▸ INPUT MATERIAL
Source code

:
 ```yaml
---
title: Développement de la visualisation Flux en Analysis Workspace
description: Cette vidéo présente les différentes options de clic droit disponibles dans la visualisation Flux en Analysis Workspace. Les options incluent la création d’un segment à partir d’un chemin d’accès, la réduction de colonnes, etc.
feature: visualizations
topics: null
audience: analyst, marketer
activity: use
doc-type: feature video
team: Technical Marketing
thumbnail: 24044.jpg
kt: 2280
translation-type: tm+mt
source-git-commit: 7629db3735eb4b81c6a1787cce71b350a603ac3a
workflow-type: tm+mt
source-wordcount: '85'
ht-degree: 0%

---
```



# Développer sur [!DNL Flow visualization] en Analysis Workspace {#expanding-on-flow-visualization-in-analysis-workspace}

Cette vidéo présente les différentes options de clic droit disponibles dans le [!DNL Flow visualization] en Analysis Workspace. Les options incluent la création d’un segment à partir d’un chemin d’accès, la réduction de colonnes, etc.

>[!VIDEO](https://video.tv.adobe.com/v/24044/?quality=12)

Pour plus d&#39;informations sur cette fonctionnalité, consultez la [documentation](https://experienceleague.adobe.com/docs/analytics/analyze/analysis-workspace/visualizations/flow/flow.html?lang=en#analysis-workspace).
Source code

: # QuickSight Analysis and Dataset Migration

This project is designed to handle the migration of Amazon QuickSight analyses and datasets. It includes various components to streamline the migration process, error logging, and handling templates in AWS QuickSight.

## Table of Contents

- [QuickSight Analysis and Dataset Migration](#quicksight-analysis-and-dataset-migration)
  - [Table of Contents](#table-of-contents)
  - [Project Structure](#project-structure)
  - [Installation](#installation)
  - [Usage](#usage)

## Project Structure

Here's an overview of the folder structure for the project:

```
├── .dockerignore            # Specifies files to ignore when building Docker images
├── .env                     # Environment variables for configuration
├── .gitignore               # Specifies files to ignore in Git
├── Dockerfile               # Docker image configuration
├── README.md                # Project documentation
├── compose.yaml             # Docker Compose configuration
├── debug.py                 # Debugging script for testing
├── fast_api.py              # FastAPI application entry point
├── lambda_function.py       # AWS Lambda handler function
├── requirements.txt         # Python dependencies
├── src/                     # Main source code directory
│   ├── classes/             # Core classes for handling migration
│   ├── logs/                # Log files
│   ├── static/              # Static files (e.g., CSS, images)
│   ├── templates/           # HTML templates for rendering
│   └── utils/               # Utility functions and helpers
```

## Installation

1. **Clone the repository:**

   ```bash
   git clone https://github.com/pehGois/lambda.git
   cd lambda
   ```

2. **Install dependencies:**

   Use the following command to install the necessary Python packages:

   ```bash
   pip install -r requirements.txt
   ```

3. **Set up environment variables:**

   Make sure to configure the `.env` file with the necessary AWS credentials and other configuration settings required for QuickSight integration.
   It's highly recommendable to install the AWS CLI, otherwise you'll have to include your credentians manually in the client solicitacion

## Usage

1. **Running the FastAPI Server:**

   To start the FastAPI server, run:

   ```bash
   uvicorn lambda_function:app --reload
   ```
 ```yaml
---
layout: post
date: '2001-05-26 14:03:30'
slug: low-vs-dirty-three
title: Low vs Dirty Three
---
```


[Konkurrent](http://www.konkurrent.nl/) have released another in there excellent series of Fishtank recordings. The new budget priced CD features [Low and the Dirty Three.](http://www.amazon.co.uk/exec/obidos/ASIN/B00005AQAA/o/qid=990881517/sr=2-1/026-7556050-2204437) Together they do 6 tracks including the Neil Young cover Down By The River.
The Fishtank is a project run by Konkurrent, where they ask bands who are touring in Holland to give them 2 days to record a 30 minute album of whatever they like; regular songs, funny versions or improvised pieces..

▸ WORK REQUIRED
In how many lines of the data does the string "images" occur? Answer with the number and nothing else.

▸ TASK RESULT
2